Work to be completed: From the data below, set down exactly the lines between the one holding "解压缩:tar -zxf apache-activemq-5.12.0-bin.tar.gz" and the one holding "identify improvements to", inclusive, and no others.

╭─ Input

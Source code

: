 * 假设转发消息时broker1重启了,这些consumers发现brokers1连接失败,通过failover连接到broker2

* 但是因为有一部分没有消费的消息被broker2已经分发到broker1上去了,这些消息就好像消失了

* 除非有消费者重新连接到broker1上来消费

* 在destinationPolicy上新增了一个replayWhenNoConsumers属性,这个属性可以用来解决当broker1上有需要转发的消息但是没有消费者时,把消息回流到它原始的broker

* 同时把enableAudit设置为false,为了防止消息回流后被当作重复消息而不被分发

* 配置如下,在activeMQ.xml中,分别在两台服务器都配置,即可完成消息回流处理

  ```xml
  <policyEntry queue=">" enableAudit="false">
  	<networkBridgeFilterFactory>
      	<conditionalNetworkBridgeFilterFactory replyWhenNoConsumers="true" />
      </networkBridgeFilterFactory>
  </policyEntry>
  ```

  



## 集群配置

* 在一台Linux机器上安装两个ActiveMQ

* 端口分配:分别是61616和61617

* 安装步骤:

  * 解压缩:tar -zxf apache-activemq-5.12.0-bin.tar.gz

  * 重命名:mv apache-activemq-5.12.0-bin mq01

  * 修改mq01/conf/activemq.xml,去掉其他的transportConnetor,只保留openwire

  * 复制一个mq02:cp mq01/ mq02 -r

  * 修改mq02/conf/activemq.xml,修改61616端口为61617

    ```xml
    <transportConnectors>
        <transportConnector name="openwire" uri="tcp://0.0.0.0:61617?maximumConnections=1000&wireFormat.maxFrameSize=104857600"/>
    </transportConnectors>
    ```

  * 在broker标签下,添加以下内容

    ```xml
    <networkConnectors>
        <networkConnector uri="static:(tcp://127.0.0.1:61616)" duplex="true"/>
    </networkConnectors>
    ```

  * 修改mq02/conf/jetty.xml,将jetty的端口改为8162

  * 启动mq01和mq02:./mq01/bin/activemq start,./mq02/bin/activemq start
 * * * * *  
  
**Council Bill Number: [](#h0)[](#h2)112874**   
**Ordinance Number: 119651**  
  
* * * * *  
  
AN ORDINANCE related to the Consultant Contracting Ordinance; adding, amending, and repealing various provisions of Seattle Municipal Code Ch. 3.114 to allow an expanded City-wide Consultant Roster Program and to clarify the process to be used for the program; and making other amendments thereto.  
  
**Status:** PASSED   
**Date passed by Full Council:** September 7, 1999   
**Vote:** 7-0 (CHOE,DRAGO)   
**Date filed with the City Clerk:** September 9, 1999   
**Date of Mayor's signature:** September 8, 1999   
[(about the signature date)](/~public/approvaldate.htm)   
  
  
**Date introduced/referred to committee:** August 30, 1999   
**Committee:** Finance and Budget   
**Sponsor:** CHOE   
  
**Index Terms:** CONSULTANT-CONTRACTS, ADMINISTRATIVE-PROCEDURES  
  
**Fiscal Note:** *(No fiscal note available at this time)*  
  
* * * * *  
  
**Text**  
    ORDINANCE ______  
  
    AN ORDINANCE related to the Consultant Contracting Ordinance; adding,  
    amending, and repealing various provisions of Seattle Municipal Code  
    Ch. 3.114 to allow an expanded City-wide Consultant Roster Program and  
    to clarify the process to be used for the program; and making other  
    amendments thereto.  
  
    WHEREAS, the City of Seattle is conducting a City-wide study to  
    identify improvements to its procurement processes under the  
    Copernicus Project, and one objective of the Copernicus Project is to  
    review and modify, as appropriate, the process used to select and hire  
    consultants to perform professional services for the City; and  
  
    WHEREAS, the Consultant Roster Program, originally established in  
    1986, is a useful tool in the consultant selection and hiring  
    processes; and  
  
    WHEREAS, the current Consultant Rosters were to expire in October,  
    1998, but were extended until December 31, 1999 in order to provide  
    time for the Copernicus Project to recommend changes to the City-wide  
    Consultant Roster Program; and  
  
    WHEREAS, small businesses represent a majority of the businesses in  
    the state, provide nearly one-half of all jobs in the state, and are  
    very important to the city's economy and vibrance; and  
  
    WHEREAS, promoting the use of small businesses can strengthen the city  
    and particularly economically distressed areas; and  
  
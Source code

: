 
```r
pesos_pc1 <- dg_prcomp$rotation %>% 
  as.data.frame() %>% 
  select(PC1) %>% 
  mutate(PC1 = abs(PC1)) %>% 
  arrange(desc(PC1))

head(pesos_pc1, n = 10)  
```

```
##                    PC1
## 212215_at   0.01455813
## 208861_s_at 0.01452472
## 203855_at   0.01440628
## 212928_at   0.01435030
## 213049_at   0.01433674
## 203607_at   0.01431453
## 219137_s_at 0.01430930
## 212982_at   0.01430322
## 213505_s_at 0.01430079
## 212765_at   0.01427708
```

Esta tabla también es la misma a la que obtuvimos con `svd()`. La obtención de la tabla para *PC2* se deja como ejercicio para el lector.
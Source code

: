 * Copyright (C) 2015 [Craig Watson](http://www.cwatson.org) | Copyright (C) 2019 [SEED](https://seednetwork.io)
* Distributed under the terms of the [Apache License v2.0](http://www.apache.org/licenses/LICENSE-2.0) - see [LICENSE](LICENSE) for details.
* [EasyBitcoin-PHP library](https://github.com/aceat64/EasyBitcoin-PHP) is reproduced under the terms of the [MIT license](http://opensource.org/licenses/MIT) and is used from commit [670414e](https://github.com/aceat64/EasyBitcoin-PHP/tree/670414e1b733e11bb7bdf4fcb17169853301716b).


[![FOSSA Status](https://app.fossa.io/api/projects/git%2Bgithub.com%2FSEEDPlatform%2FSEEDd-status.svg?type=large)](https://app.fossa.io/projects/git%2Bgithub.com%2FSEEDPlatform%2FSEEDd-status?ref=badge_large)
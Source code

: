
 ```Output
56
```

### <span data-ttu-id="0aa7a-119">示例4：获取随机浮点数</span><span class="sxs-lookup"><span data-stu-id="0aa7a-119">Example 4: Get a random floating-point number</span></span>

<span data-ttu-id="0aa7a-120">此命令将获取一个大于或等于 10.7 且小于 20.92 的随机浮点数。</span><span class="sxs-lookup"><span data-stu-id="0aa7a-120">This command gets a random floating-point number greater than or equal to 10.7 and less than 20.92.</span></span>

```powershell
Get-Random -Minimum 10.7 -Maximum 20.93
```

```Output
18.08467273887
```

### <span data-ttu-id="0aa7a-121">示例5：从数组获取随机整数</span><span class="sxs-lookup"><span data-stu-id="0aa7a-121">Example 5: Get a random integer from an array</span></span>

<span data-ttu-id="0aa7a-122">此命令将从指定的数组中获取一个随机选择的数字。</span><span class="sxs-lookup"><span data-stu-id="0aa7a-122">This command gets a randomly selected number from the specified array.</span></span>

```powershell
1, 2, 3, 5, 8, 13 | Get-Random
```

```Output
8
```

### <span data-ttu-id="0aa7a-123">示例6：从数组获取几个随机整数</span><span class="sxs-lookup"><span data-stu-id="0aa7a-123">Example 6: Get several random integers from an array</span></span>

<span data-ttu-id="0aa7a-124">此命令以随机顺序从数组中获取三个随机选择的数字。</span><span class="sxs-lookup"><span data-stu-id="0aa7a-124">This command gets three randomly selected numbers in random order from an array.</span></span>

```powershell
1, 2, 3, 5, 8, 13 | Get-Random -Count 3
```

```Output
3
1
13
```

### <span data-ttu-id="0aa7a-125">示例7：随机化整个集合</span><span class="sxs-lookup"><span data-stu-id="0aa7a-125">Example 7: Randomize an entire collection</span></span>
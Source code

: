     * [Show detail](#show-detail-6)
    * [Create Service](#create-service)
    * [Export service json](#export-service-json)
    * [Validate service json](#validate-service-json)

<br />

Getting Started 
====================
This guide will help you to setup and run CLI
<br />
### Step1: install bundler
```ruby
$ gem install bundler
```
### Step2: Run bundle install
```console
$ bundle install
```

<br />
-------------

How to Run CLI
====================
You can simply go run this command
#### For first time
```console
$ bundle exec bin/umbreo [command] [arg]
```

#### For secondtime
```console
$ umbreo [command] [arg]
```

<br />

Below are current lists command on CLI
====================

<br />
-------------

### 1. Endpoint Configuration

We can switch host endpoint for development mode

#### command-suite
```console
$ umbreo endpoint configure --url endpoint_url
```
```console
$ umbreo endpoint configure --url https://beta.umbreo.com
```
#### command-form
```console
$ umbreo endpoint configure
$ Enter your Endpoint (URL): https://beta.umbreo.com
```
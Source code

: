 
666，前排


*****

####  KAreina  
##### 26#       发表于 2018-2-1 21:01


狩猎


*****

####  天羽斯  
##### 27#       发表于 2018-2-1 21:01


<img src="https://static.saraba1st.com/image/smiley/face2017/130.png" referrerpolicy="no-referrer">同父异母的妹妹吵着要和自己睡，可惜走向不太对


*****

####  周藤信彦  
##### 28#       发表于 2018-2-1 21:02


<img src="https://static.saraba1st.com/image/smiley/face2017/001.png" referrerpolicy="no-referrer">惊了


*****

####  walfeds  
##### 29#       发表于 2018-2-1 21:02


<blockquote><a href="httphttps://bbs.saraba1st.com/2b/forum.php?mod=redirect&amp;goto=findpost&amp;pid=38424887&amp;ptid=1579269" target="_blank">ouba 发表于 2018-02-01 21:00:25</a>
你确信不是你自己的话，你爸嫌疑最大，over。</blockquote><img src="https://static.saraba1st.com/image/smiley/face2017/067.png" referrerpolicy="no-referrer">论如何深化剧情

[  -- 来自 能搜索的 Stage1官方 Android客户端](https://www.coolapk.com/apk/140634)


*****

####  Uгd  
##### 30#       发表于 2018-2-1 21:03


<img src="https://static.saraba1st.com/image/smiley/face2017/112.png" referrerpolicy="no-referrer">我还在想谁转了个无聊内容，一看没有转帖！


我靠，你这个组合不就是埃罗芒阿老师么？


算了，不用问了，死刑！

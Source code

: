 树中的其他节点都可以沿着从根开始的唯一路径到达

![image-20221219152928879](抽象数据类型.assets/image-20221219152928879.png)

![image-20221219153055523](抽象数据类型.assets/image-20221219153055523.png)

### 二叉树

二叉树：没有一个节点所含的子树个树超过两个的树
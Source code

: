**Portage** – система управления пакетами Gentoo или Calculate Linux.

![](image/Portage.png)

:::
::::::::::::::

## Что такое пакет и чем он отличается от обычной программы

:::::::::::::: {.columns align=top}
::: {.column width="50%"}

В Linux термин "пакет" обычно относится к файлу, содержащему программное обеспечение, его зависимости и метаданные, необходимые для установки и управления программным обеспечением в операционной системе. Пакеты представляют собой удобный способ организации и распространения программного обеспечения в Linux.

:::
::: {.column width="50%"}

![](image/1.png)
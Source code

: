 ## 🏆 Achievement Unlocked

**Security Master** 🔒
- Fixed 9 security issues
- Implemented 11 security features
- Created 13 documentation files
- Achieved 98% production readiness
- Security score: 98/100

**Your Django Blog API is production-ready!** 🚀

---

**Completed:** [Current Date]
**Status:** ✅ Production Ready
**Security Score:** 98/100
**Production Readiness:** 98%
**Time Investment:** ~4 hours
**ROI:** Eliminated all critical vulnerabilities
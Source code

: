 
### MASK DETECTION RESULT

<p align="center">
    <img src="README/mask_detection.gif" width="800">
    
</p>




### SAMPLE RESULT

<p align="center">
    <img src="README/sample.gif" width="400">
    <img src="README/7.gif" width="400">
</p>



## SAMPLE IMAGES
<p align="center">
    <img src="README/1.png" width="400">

╰─

Answer space:
  * 解压缩:tar -zxf apache-activemq-5.12.0-bin.tar.gz

  * 重命名:mv apache-activemq-5.12.0-bin mq01

  * 修改mq01/conf/activemq.xml,去掉其他的transportConnetor,只保留openwire

  * 复制一个mq02:cp mq01/ mq02 -r

  * 修改mq02/conf/activemq.xml,修改61616端口为61617

    ```xml
    <transportConnectors>
        <transportConnector name="openwire" uri="tcp://0.0.0.0:61617?maximumConnections=1000&wireFormat.maxFrameSize=104857600"/>
    </transportConnectors>
    ```

  * 在broker标签下,添加以下内容

    ```xml
    <networkConnectors>
        <networkConnector uri="static:(tcp://127.0.0.1:61616)" duplex="true"/>
    </networkConnectors>
    ```

  * 修改mq02/conf/jetty.xml,将jetty的端口改为8162

  * 启动mq01和mq02:./mq01/bin/activemq start,./mq02/bin/activemq start
 * * * * *  
  
**Council Bill Number: [](#h0)[](#h2)112874**   
**Ordinance Number: 119651**  
  
* * * * *  
  
AN ORDINANCE related to the Consultant Contracting Ordinance; adding, amending, and repealing various provisions of Seattle Municipal Code Ch. 3.114 to allow an expanded City-wide Consultant Roster Program and to clarify the process to be used for the program; and making other amendments thereto.  
  
**Status:** PASSED   
**Date passed by Full Council:** September 7, 1999   
**Vote:** 7-0 (CHOE,DRAGO)   
**Date filed with the City Clerk:** September 9, 1999   
**Date of Mayor's signature:** September 8, 1999   
[(about the signature date)](/~public/approvaldate.htm)   
  
  
**Date introduced/referred to committee:** August 30, 1999   
**Committee:** Finance and Budget   
**Sponsor:** CHOE   
  
**Index Terms:** CONSULTANT-CONTRACTS, ADMINISTRATIVE-PROCEDURES  
  
**Fiscal Note:** *(No fiscal note available at this time)*  
  
* * * * *  
  
**Text**  
    ORDINANCE ______  
  
    AN ORDINANCE related to the Consultant Contracting Ordinance; adding,  
    amending, and repealing various provisions of Seattle Municipal Code  
    Ch. 3.114 to allow an expanded City-wide Consultant Roster Program and  
    to clarify the process to be used for the program; and making other  
    amendments thereto.  
  
    WHEREAS, the City of Seattle is conducting a City-wide study to  
    identify improvements to its procurement processes under the  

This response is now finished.